Defn: To shed or cast; to change; to molt; as, the hawk mewed his
feathers.
Nine times the moon had mewed her horns. Dryden.

MEW
Mew, v. i.

Defn: To cast the feathers; to molt; hence, to change; to put on a
new appearance.
Now everything doth mew, And shifts his rustic winter robe.
Turbervile.

MEW Mew, n. Etym: [OE. mue, F. mue change of feathers, scales, skin, the time or place when the change occurs, fr. muer to molt, mew, L. mutare to change. See 2d Mew.]
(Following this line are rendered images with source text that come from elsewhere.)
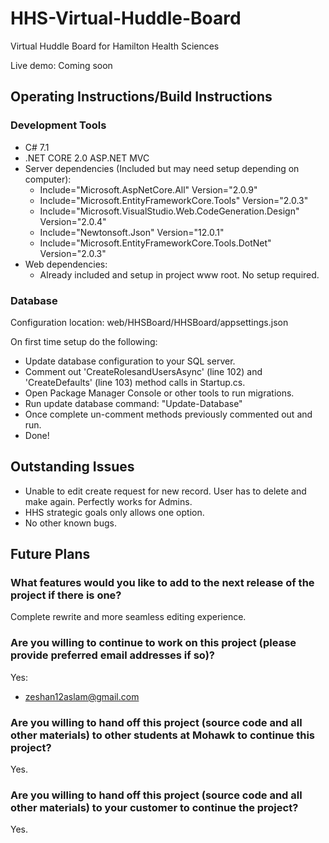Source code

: # HHS-Virtual-Huddle-Board
Virtual Huddle Board for Hamilton Health Sciences

Live demo: Coming soon

## Operating Instructions/Build Instructions
### Development Tools
- C# 7.1
- .NET CORE 2.0 ASP.NET MVC
- Server dependencies (Included but may need setup depending on computer):
  - Include="Microsoft.AspNetCore.All" Version="2.0.9"
  - Include="Microsoft.EntityFrameworkCore.Tools" Version="2.0.3"
  - Include="Microsoft.VisualStudio.Web.CodeGeneration.Design" Version="2.0.4"
  - Include="Newtonsoft.Json" Version="12.0.1"
  - Include="Microsoft.EntityFrameworkCore.Tools.DotNet" Version="2.0.3"
- Web dependencies:
  - Already included and setup in project www root. No setup required.

### Database
Configuration location: web/HHSBoard/HHSBoard/appsettings.json

On first time setup do the following:
- Update database configuration to your SQL server.
- Comment out 'CreateRolesandUsersAsync' (line 102) and 'CreateDefaults' (line 103) method calls in Startup.cs.
- Open Package Manager Console or other tools to run migrations.
- Run update database command: "Update-Database"
- Once complete un-comment methods previously commented out and run.
- Done!

## Outstanding Issues
- Unable to edit create request for new record. User has to delete and make again. Perfectly works for Admins.
- HHS strategic goals only allows one option.
- No other known bugs.

## Future Plans
### What features would you like to add to the next release of the project if there is one?
Complete rewrite and more seamless editing experience.

### Are you willing to continue to work on this project (please provide preferred email addresses if so)? 
Yes:
- zeshan12aslam@gmail.com

### Are you willing to hand off this project (source code and all other materials) to other students at Mohawk to continue this project?
Yes.

### Are you willing to hand off this project (source code and all other materials) to your customer to continue the project? 
Yes.
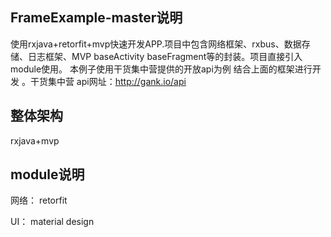 ## FrameExample-master说明
使用rxjava+retorfit+mvp快速开发APP.项目中包含网络框架、rxbus、数据存储、日志框架、MVP baseActivity baseFragment等的封装。项目直接引入module使用。
本例子使用干货集中营提供的开放api为例 结合上面的框架进行开发 。干货集中营
api网址：http://gank.io/api

## 整体架构
rxjava+mvp

## module说明

网络：
retorfit

UI：
material design
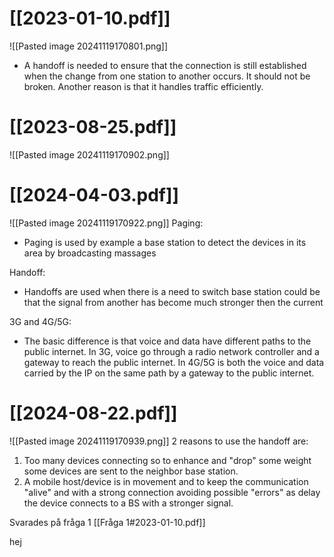 # [[2023-01-10.pdf]]
![[Pasted image 20241119170801.png]]
- A handoff is needed to ensure that the connection is still established when the change from one station to another occurs. It should not be broken.
  Another reason is that it handles traffic efficiently.
# [[2023-08-25.pdf]]
![[Pasted image 20241119170902.png]]

# [[2024-04-03.pdf]]
![[Pasted image 20241119170922.png]]
Paging:
- Paging is used by example a base station to detect the devices in its area by broadcasting massages

Handoff:
- Handoffs are used when there is a need to switch base station could be that the signal from another has become much stronger then the current

3G and 4G/5G:
- The basic difference is that voice and data have different paths to the public internet. In 3G, voice go through a radio network controller and a gateway to reach the public internet.
  In 4G/5G is both the voice and data carried by the IP on the same path by a gateway to the public internet.

# [[2024-08-22.pdf]]
![[Pasted image 20241119170939.png]]
2 reasons to use the handoff are:
 1. Too many devices connecting so to enhance and "drop" some weight some devices are sent to the neighbor base station.
 2. A mobile host/device is in movement and to keep the communication "alive" and with a strong connection avoiding possible "errors" as delay the device connects to a BS with a stronger signal.

Svarades på fråga 1 
[[Fråga 1#2023-01-10.pdf]]


hej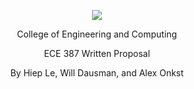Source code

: <p align="center">
  <img src="https://specials-images.forbesimg.com/imageserve/557f3a3ae4b017853ecec0cf/300x300.jpg">
</p>
<p align="center">College of Engineering and Computing</p>
<p align="center">ECE 387 Written Proposal</p>
<p align="center">By Hiep Le, Will Dausman, and Alex Onkst</p>
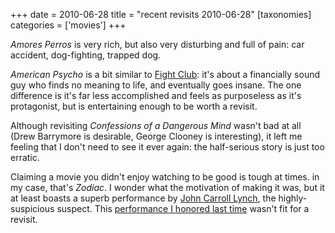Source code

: +++
date = 2010-06-28
title = "recent revisits 2010-06-28"
[taxonomies]
categories = ['movies']
+++

*Amores Perros* is very rich, but also very disturbing and full of pain:
car accident, dog-fighting, trapped dog.

*American Psycho* is a bit similar to [Fight Club][]: it's about a
financially sound guy who finds no meaning to life, and eventually goes
insane. The one difference is it's far less accomplished and feels as
purposeless as it's protagonist, but is entertaining enough to be worth
a revisit.

Although revisiting *Confessions of a Dangerous Mind* wasn't bad at all
(Drew Barrymore is desirable, George Clooney is interesting), it left me
feeling that I don't need to see it ever again: the half-serious story
is just too erratic.

Claiming a movie you didn't enjoy watching to be good is tough at
times. in my case, that's *Zodiac*. I wonder what the motivation of
making it was, but it at least boasts a superb performance by [John
Carroll Lynch], the highly-suspicious suspect. This [performance I
honored last time] wasn't fit for a revisit.

  [Fight Club]: http://tshepang.net/fight-club-1999
  [John Carroll Lynch]: http://en.wikipedia.org/wiki/John_Carroll_Lynch
  [performance I honored last time]: http://tshepang.net/zodiac-and-david-fincher

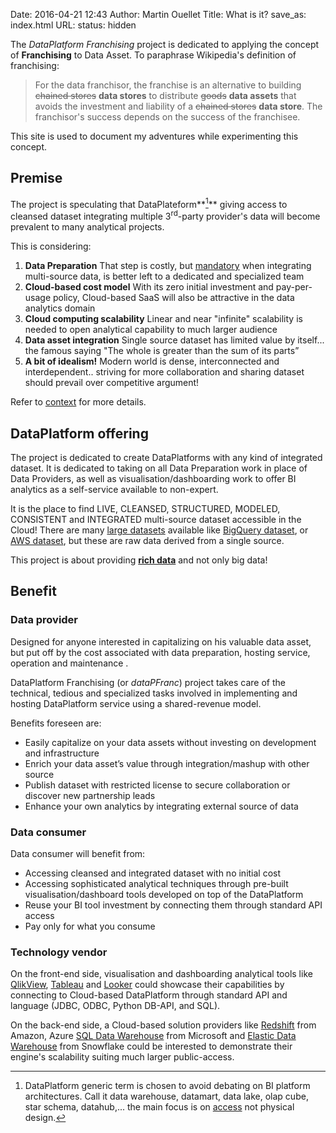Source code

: Date: 2016-04-21 12:43
Author: Martin Ouellet
Title: What is it?
save_as: index.html
URL:
status: hidden


The *DataPlatform Franchising* project is dedicated to applying the concept of **Franchising** to Data Asset. To paraphrase Wikipedia's definition of franchising:

> For the data franchisor, the franchise is an alternative to building <s>chained stores</s> **data stores** to distribute <s>goods</s> **data assets** that avoids the investment and liability of a <s>chained stores</s> **data store**. The franchisor's success depends on the success of the franchisee.

This site is used to document my adventures while experimenting this concept.

## Premise

The project is speculating that DataPlateform**[^footnote]** giving access to cleansed dataset integrating multiple 3<sup>rd</sup>-party provider's data will become prevalent to many analytical projects.

This is considering:

1. __Data Preparation__
That step is costly, but <u>mandatory</u> when integrating multi-source data, is better left to a dedicated and specialized team
2. __Cloud-based cost model__
With its zero initial investment and pay-per-usage policy, Cloud-based SaaS will also be attractive in the data analytics domain
3. __Cloud computing scalability__
Linear and near "infinite" scalability is needed to open analytical capability to much larger audience
4. __Data asset integration__
Single source dataset has limited value by itself... the famous saying "The whole is greater than the sum of its parts”
5. __A bit of idealism!__
Modern world is dense, interconnected and interdependent.. striving for more collaboration and sharing dataset should prevail over competitive argument!

Refer to [context]({filename}2-Context.md) for more details.

## DataPlatform offering

The project is dedicated to create DataPlatforms with any kind of integrated dataset. It is dedicated to taking on all Data Preparation work in place of Data Providers, as well as visualisation/dashboarding work to offer BI analytics as a self-service available to non-expert.

It is the place to find LIVE, CLEANSED, STRUCTURED, MODELED, CONSISTENT and INTEGRATED multi-source dataset accessible in the Cloud! There are many [large datasets](https://www.quora.com/Where-can-I-find-large-datasets-open-to-the-public) available like [BigQuery dataset](https://www.reddit.com/r/bigquer/wiki/datasets), or [AWS dataset](http://aws.amazon.com/datasets/), but these are raw data derived from a single source.

This project is about providing [**r​ich data**](http://www.techradar.com/news/world-of-tech/why-big-data-is-crude-oil-while-rich-data-is-refined-and-the-ultimate-in-bi-1289628) and not only big data!

[^footnote]: DataPlatform generic term is chosen to avoid debating on BI platform architectures.  Call it data warehouse, datamart, data lake, olap cube, star schema, datahub,... the main focus is on <u>access</u> not physical design.

## Benefit

### Data provider

Designed for anyone interested in capitalizing on his valuable data asset, but put off by the cost associated with data preparation, hosting service, operation and maintenance .  

DataPlatform Franchising (or *dataPFranc*) project takes care of the technical, tedious and specialized tasks involved in implementing and hosting DataPlatform service using a shared-revenue model.

Benefits foreseen are:

* Easily capitalize on your data assets without investing on development and infrastructure
* Enrich your data asset’s value through integration/mashup with other source
* Publish dataset with restricted license to secure collaboration or discover new partnership leads
* Enhance your own analytics by integrating external source of data

### Data consumer

Data consumer will benefit from:

* Accessing cleansed and integrated dataset with no initial cost
* Accessing sophisticated analytical techniques through pre-built visualisation/dashboard tools developed on top of the DataPlatform
* Reuse your BI tool investment by connecting them through standard API access
* Pay only for what you consume

### Technology vendor

On the front-end side, visualisation and dashboarding analytical tools like [QlikView](qlick.com), [Tableau](tableau.com) and [Looker](looker.com) could showcase their capabilities by connecting to Cloud-based DataPlatform through standard API and language (JDBC, ODBC, Python DB-API, and SQL).

On the back-end side, a Cloud-based solution providers like [Redshift](https://aws.amazon.com/redshift/) from Amazon, Azure [SQL Data Warehouse](https://azure.microsoft.com/en-us/services/sql-data-warehouse/) from Microsoft and [Elastic Data Warehouse](http://www.snowflake.net/product/) from Snowflake could be interested to demonstrate their engine's scalability suiting much larger public-access.
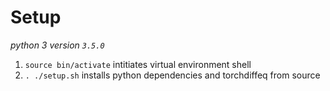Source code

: # Setup
*python 3 version `3.5.0`*

1. `source bin/activate` intitiates virtual environment shell
2. `. ./setup.sh` installs python dependencies and torchdiffeq from source
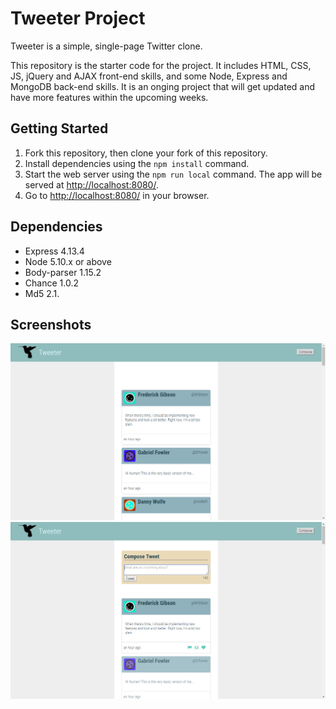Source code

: # Tweeter Project

Tweeter is a simple, single-page Twitter clone.

This repository is the starter code for the project. It includes HTML, CSS, JS, jQuery and AJAX front-end skills, and some Node, Express and MongoDB back-end skills. It is an onging project that will get updated and have more features within the upcoming weeks.

## Getting Started

1. Fork this repository, then clone your fork of this repository.
2. Install dependencies using the `npm install` command.
3. Start the web server using the `npm run local` command. The app will be served at <http://localhost:8080/>.
4. Go to <http://localhost:8080/> in your browser.

## Dependencies

- Express 4.13.4
- Node 5.10.x or above
- Body-parser 1.15.2
- Chance 1.0.2
- Md5 2.1.

## Screenshots

!["Home Screenshot"](https://github.com/xipascu/tweeter/blob/master/docs/Homescreen.png?raw=true)
!["Home Screenshot+Compose+Hover Options"](https://github.com/xipascu/tweeter/blob/master/docs/Homescreen-Compose-Hover.png?raw=true)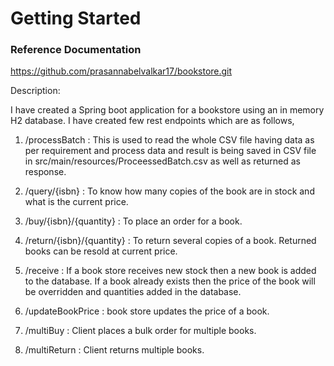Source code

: # Getting Started

### Reference Documentation

https://github.com/prasannabelvalkar17/bookstore.git

Description:

I have created a Spring boot application for a bookstore using an in memory H2 database.
I have created few rest endpoints which are as follows,

1. /processBatch : This is used to read the whole CSV file having data as per requirement and process data and result is being saved in CSV file in src/main/resources/ProceessedBatch.csv as well as returned as response.

2. /query/{isbn} : To know how many copies of the book are in stock and what is the current price.

3. /buy/{isbn}/{quantity} : To place an order for a book.

4. /return/{isbn}/{quantity} : To return several copies of a book. Returned books can be resold at current price.

5. /receive : If a book store receives new stock then a new book is added to the database. If a book already exists then the price of the book will be overridden and quantities added in the database.

6. /updateBookPrice : book store updates the price of a book.

7. /multiBuy : Client places a bulk order for multiple books.

8. /multiReturn : Client returns multiple books.
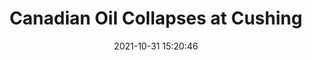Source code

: ---
"title": "Canadian Oil Collapses at Cushing"
"date": "2021-10-31 15:20:46"
"feed_name": "RIGZONE"
"feed_website": "http://www.rigzone.com/"
"feed_rss": "http://www.rigzone.com/news/rss/rigzone_latest.aspx"
"link": "https://www.rigzone.com/news/wire/canadian_oil_collapses_at_cushing-31-oct-2021-166862-article/?rss=true"
"source": "None"
"file": "_posts/2021-1-1-389664ca1899cd504eadbcba3f5ba40491094529.md"
"accident": "0"
"drilling": "0"
"dead": "0"
"injured": "0"
"arrested": "0"
"place": "unknown place"
"where": "unknown site"
"causes": "unknown"
"place_uri": "unknown place"
---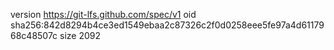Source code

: version https://git-lfs.github.com/spec/v1
oid sha256:842d8294b4ce3ed1549ebaa2c87326c2f0d0258eee5fe97a4d6117968c48507c
size 2092
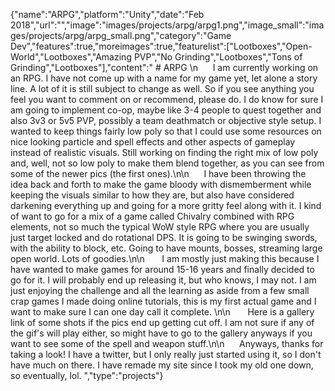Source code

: {"name":"ARPG","platform":"Unity","date":"Feb 2018","url":"","image":"images/projects/arpg/arpg1.png","image_small":"images/projects/arpg/arpg_small.png","category":"Game Dev","features":true,"moreimages":true,"featurelist":["Lootboxes","Open-World","Lootboxes","Amazing PVP","No Grinding","Lootboxes","Tons of Grinding","Lootboxes"],"content":" # ARPG  \n&nbsp;&nbsp;&nbsp;&nbsp;&nbsp;&nbsp;I am currently working on an RPG. I have not come up with a name for my game yet, let alone a story line. A lot of it is still subject to change as well. So if you see anything you feel you want to comment on or recommend, please do. I do know for sure I am going to implement co-op, maybe like 3-4 people to quest together and also 3v3 or 5v5 PVP, possibly a team deathmatch or objective style setup. I wanted to keep things fairly low poly so that I could use some resources on nice looking particle and spell effects and other aspects of gameplay instead of realistic visuals. Still working on finding the right mix of low poly and, well, not so low poly to make them blend together, as you can see from some of the newer pics (the first ones).\n\n&nbsp;&nbsp;&nbsp;&nbsp;&nbsp;&nbsp;I have been throwing the idea back and forth to make the game bloody with dismemberment while keeping the visuals similar to how they are, but also have considered darkening everything up and going for a more gritty feel along with it. I kind of want to go for a mix of a game called Chivalry combined with RPG elements, not so much the typical WoW style RPG where you are usually just target locked and do rotational DPS. It is going to be swinging swords, with the ability to block, etc. Going to have mounts, bosses, streaming large open world. Lots of goodies.\n\n&nbsp;&nbsp;&nbsp;&nbsp;&nbsp;&nbsp; I am mostly just making this because I have wanted to make games for around 15-16 years and finally decided to go for it. I will probably end up releasing it, but who knows, I may not. I am just enjoying the challenge and all the learning as aside from a few small crap games I made doing online tutorials, this is my first actual game and I want to make sure I can one day call it complete. \n\n&nbsp;&nbsp;&nbsp;&nbsp;&nbsp;&nbsp; Here is a gallery link of some shots if the pics end up getting cut off. I am not sure if any of the gif's will play either, so might have to go to the gallery anyways if you want to see some of the spell and weapon stuff.\n\n&nbsp;&nbsp;&nbsp;&nbsp;&nbsp;&nbsp;Anyways, thanks for taking a look! I have a twitter, but I only really just started using it, so I don't have much on there. I have remade my site since I took my old one down, so eventually, lol. ","type":"projects"}
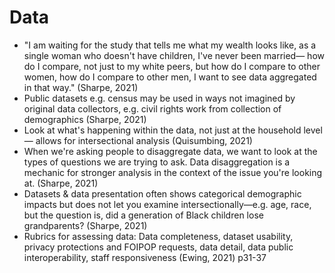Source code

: # Data
* "I am waiting for the study that tells me what my wealth looks like, as a single woman who doesn't have children, I've never been married— how do I compare, not just to my white peers, but how do I compare to other women, how do I compare to other men, I want to see data aggregated in that way." (Sharpe, 2021)
* Public datasets e.g. census may be used in ways not imagined by original data collectors, e.g. civil rights work from collection of demographics (Sharpe, 2021)
* Look at what's happening within the data, not just at the household level— allows for intersectional analysis (Quisumbing, 2021)
* When we're asking people to disaggregate data, we want to look at the types of questions we are trying to ask. Data disaggregation is a mechanic for stronger analysis in the context of the issue you're looking at. (Sharpe, 2021)
* Datasets & data presentation often shows categorical demographic impacts but does not let you examine intersectionally—e.g. age, race, but the question is, did a generation of Black children lose grandparents? (Sharpe, 2021)
* Rubrics for assessing data: Data completeness, dataset usability, privacy protections and FOIPOP requests, data detail, data public interoperability, staff responsiveness (Ewing, 2021) p31-37
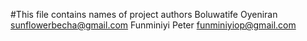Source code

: #This file contains names of project authors 
Boluwatife Oyeniran <sunflowerbecha@gmail.com>
Funminiyi Peter <funminiyiop@gmail.com>
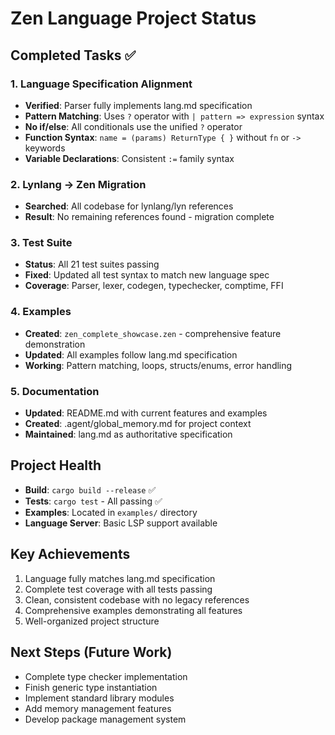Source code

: # Zen Language Project Status

## Completed Tasks ✅

### 1. Language Specification Alignment
- **Verified**: Parser fully implements lang.md specification
- **Pattern Matching**: Uses `?` operator with `| pattern => expression` syntax
- **No if/else**: All conditionals use the unified `?` operator
- **Function Syntax**: `name = (params) ReturnType { }` without `fn` or `->` keywords
- **Variable Declarations**: Consistent `:=` family syntax

### 2. Lynlang → Zen Migration
- **Searched**: All codebase for lynlang/lyn references
- **Result**: No remaining references found - migration complete

### 3. Test Suite
- **Status**: All 21 test suites passing
- **Fixed**: Updated all test syntax to match new language spec
- **Coverage**: Parser, lexer, codegen, typechecker, comptime, FFI

### 4. Examples
- **Created**: `zen_complete_showcase.zen` - comprehensive feature demonstration
- **Updated**: All examples follow lang.md specification
- **Working**: Pattern matching, loops, structs/enums, error handling

### 5. Documentation
- **Updated**: README.md with current features and examples
- **Created**: .agent/global_memory.md for project context
- **Maintained**: lang.md as authoritative specification

## Project Health
- **Build**: `cargo build --release` ✅
- **Tests**: `cargo test` - All passing ✅
- **Examples**: Located in `examples/` directory
- **Language Server**: Basic LSP support available

## Key Achievements
1. Language fully matches lang.md specification
2. Complete test coverage with all tests passing
3. Clean, consistent codebase with no legacy references
4. Comprehensive examples demonstrating all features
5. Well-organized project structure

## Next Steps (Future Work)
- Complete type checker implementation
- Finish generic type instantiation
- Implement standard library modules
- Add memory management features
- Develop package management system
1. A cage for hawks while mewing; a coop for fattening fowls; hence, any inclosure; a place of confinement or shelter; — in the latter sense usually in the plural. Full many a fat partrich had he in mewe. Chaucer. Forthcoming from her darksome mew. Spenser. Violets in their secret mews. Wordsworth.

2. A stable or range of stables for horses; — compound used in the plural, and so called from the royal stables in London, built on the site of the king's mews for hawks.

MEW
Mew, v. t. Etym: [From Mew a cage.]

Defn: To shut up; to inclose; to confine, as in a cage or other
inclosure.
More pity that the eagle should be mewed. Shak.
Close mewed in their sedans, for fear of air. Dryden.

MEW
Mew, v. i. Etym: [Of imitative origin; cf. G. miauen.]

Defn: To cry as a cat. [Written also meaw, meow.] Shak.